Hacker News new | past | comments | ask | show | jobs | submit login
Every app has a scary basement—dark old mysterious code vital to its operation (miksovsky.blogs.com)
74 points by Terretta on Sept 7, 2010 | hide | past | favorite | 23 comments



You _can_ turn this kind of scary "basement" code into something that's maintainable, but it's often a multiyear slog. I've salvaged C++ horrors that were virtually all basement code, intricate and fragile and dating back to Win16 code written in 1993.

Here's a recipe that may help you get started on your adventure:

1. Work incrementally. Never try to fix the whole program at once. Overhauling the whole program inevitably introduces lots of disruption for users and delays the addition of new features. This will not be appreciated.

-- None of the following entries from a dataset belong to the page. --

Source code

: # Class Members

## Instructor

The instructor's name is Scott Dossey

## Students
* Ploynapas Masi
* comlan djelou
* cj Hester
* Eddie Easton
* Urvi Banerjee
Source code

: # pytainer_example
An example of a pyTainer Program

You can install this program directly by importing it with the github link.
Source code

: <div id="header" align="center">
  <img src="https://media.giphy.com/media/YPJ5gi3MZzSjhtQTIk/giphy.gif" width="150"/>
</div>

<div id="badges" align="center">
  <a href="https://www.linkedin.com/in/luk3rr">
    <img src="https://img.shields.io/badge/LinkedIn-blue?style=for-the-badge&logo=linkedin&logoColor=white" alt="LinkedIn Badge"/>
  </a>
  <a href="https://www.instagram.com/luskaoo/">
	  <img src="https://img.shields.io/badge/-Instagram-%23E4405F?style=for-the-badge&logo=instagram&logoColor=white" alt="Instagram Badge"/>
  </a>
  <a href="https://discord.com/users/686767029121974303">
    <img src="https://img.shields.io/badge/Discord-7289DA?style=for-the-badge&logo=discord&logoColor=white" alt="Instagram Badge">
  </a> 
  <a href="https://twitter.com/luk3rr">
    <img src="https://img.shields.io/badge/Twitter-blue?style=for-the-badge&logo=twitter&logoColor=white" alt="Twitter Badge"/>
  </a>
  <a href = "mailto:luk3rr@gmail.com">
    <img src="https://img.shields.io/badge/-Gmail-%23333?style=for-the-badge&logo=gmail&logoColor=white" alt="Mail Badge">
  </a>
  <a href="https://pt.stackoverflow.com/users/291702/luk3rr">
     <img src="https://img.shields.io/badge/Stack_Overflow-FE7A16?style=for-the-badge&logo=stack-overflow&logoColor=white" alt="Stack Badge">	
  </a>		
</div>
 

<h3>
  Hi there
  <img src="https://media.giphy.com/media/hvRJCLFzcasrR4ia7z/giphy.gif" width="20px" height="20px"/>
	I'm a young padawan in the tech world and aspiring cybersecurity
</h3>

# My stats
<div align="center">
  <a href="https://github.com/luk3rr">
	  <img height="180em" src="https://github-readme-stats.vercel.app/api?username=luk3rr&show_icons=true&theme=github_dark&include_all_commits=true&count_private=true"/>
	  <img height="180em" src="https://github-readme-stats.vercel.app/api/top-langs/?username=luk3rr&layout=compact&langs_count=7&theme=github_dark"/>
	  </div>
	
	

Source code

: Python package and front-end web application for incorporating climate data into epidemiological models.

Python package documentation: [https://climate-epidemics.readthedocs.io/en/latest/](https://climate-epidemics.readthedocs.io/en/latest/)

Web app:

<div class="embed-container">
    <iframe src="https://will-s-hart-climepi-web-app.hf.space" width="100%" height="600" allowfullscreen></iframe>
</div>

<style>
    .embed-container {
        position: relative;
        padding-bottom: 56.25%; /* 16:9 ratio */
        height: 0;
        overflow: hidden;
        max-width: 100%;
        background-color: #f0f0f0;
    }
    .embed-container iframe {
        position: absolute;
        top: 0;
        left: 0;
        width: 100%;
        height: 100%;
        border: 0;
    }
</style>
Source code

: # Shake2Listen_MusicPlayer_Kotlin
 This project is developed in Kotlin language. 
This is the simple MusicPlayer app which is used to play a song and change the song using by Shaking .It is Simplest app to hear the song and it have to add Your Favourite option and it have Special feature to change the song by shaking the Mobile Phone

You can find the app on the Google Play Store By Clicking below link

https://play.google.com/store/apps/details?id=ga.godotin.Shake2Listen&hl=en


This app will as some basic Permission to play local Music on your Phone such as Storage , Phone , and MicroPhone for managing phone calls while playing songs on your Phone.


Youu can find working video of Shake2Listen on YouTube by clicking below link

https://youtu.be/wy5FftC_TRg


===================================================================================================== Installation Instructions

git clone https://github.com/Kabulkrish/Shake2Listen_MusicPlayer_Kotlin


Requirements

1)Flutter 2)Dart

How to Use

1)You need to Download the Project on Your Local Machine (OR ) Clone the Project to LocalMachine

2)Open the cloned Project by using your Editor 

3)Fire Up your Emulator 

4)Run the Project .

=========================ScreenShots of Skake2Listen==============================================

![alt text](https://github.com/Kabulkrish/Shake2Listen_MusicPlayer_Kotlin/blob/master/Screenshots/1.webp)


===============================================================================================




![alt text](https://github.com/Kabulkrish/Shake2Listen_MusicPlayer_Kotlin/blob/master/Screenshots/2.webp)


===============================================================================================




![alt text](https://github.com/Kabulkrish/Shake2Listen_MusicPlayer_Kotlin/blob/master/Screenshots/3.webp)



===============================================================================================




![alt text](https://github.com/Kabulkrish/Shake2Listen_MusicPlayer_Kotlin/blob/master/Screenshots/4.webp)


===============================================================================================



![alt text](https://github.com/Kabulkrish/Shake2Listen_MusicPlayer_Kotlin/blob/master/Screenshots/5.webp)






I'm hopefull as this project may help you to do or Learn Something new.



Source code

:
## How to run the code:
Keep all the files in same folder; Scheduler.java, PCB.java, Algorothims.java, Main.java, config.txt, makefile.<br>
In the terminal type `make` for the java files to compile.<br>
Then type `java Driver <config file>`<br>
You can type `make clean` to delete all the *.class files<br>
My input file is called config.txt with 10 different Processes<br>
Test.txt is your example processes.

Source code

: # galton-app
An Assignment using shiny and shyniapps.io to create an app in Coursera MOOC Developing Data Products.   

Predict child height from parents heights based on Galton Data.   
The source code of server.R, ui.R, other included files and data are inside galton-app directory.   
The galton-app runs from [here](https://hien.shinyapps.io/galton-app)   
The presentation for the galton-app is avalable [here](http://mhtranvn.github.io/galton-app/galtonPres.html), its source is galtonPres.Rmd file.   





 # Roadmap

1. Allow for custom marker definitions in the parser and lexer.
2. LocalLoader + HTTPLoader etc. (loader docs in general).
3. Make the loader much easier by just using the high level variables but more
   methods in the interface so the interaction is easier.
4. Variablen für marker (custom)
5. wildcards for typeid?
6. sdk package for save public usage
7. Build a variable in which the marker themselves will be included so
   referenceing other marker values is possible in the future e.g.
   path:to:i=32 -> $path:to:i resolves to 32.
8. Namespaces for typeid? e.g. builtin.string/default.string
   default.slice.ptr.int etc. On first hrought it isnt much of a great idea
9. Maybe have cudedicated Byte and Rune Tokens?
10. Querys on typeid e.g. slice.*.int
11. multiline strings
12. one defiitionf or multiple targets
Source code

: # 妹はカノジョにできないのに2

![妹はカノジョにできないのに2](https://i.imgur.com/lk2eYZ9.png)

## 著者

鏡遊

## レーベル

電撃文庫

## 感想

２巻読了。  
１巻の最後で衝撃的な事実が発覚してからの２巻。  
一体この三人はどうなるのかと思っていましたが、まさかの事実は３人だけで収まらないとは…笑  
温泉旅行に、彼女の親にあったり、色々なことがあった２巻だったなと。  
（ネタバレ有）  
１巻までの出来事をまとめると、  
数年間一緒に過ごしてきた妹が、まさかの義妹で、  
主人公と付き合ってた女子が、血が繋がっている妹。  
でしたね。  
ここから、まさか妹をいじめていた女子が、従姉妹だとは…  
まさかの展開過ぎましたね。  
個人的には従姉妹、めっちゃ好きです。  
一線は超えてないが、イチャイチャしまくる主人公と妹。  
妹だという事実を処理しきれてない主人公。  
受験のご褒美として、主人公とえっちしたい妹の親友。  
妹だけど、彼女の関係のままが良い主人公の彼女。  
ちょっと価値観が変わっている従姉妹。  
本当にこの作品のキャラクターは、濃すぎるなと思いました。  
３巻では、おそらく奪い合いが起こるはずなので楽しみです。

2. Make sure you have tests. Lots and lots of tests. Any time you touch a module, write some tests for that module.

3. Build better module boundaries. This can be a mechanical process. For example, to separate disk I/O code out of a checkout register, declare a RegisterIO class. Every time the GUI code touches the disk, add a new method to the RegisterIO class and move the code there. You'll wind up with a _really_ ugly RegisterIO class containing a lot of ad hoc IO functions. But the RegisterIO class will improve with time.

4. Reimplement small modules one at a time. You may want to run the old and new versions of a module in parallel for a while (I once had a program with two different text rendering subsystems), or run the same unit tests against both the old the new module.

Eight years of work later, you'll have a reasonably shiny new program with some odd architectural decisions and a really ancient logging subsystem.:-) But at least you will have been shipping new versions and earning revenue every step of the way.


Michael Feathers's _Working Effectively with Legacy Code_ is entirely about dealing with this sort of code, especially on carefully retrofitting tests so you can safely do deeper restructuring.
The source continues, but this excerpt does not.